Recorded data
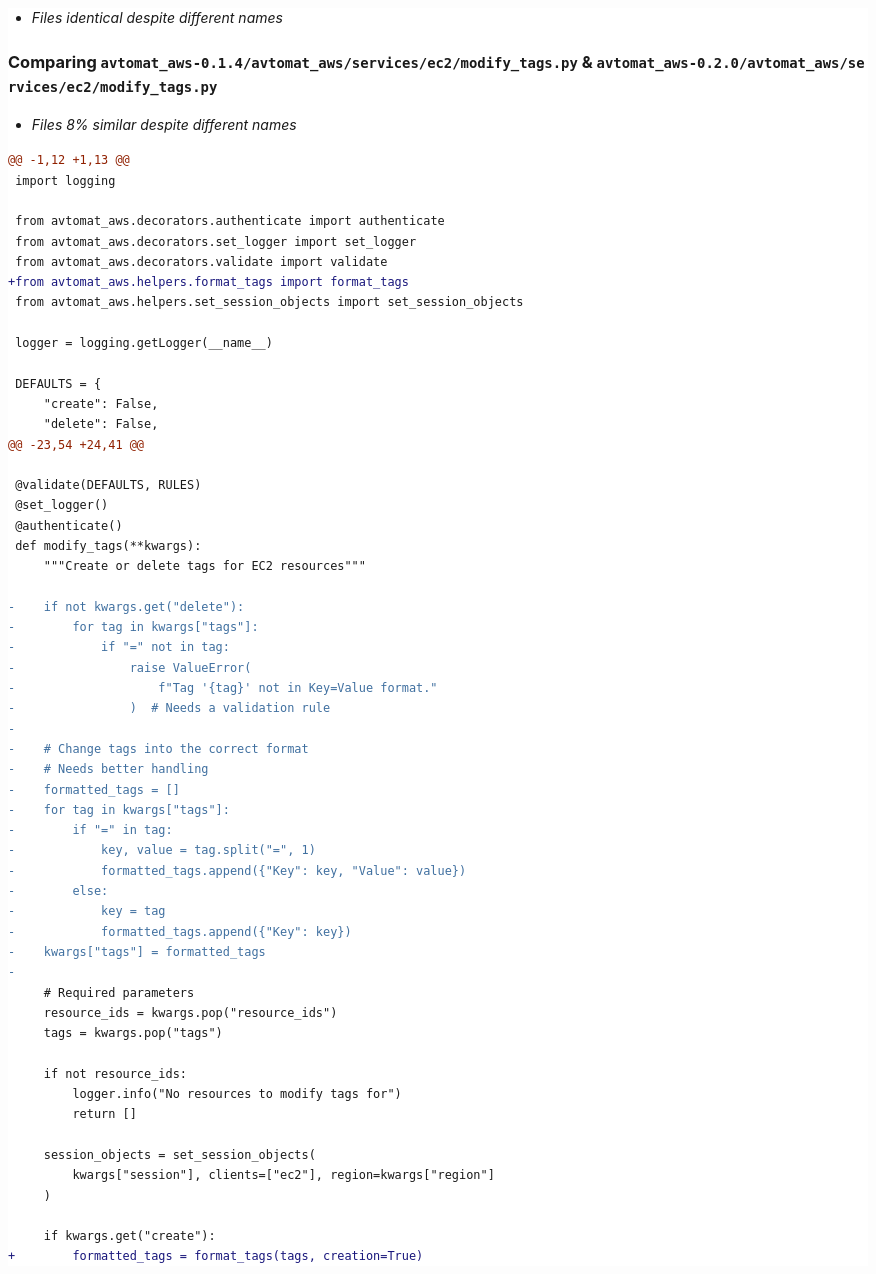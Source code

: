  * *Files identical despite different names*

### Comparing `avtomat_aws-0.1.4/avtomat_aws/services/ec2/modify_tags.py` & `avtomat_aws-0.2.0/avtomat_aws/services/ec2/modify_tags.py`

 * *Files 8% similar despite different names*

```diff
@@ -1,12 +1,13 @@
 import logging
 
 from avtomat_aws.decorators.authenticate import authenticate
 from avtomat_aws.decorators.set_logger import set_logger
 from avtomat_aws.decorators.validate import validate
+from avtomat_aws.helpers.format_tags import format_tags
 from avtomat_aws.helpers.set_session_objects import set_session_objects
 
 logger = logging.getLogger(__name__)
 
 DEFAULTS = {
     "create": False,
     "delete": False,
@@ -23,54 +24,41 @@
 
 @validate(DEFAULTS, RULES)
 @set_logger()
 @authenticate()
 def modify_tags(**kwargs):
     """Create or delete tags for EC2 resources"""
 
-    if not kwargs.get("delete"):
-        for tag in kwargs["tags"]:
-            if "=" not in tag:
-                raise ValueError(
-                    f"Tag '{tag}' not in Key=Value format."
-                )  # Needs a validation rule
-
-    # Change tags into the correct format
-    # Needs better handling
-    formatted_tags = []
-    for tag in kwargs["tags"]:
-        if "=" in tag:
-            key, value = tag.split("=", 1)
-            formatted_tags.append({"Key": key, "Value": value})
-        else:
-            key = tag
-            formatted_tags.append({"Key": key})
-    kwargs["tags"] = formatted_tags
-
     # Required parameters
     resource_ids = kwargs.pop("resource_ids")
     tags = kwargs.pop("tags")
 
     if not resource_ids:
         logger.info("No resources to modify tags for")
         return []
 
     session_objects = set_session_objects(
         kwargs["session"], clients=["ec2"], region=kwargs["region"]
     )
 
     if kwargs.get("create"):
+        formatted_tags = format_tags(tags, creation=True)
```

▶ [EXERCISE]:
The expected answer is a copy of every line in the entries that holds the word "decorators".

▶ [EXERCISE RESPONSE]:
 from avtomat_aws.decorators.authenticate import authenticate
 from avtomat_aws.decorators.set_logger import set_logger
 from avtomat_aws.decorators.validate import validate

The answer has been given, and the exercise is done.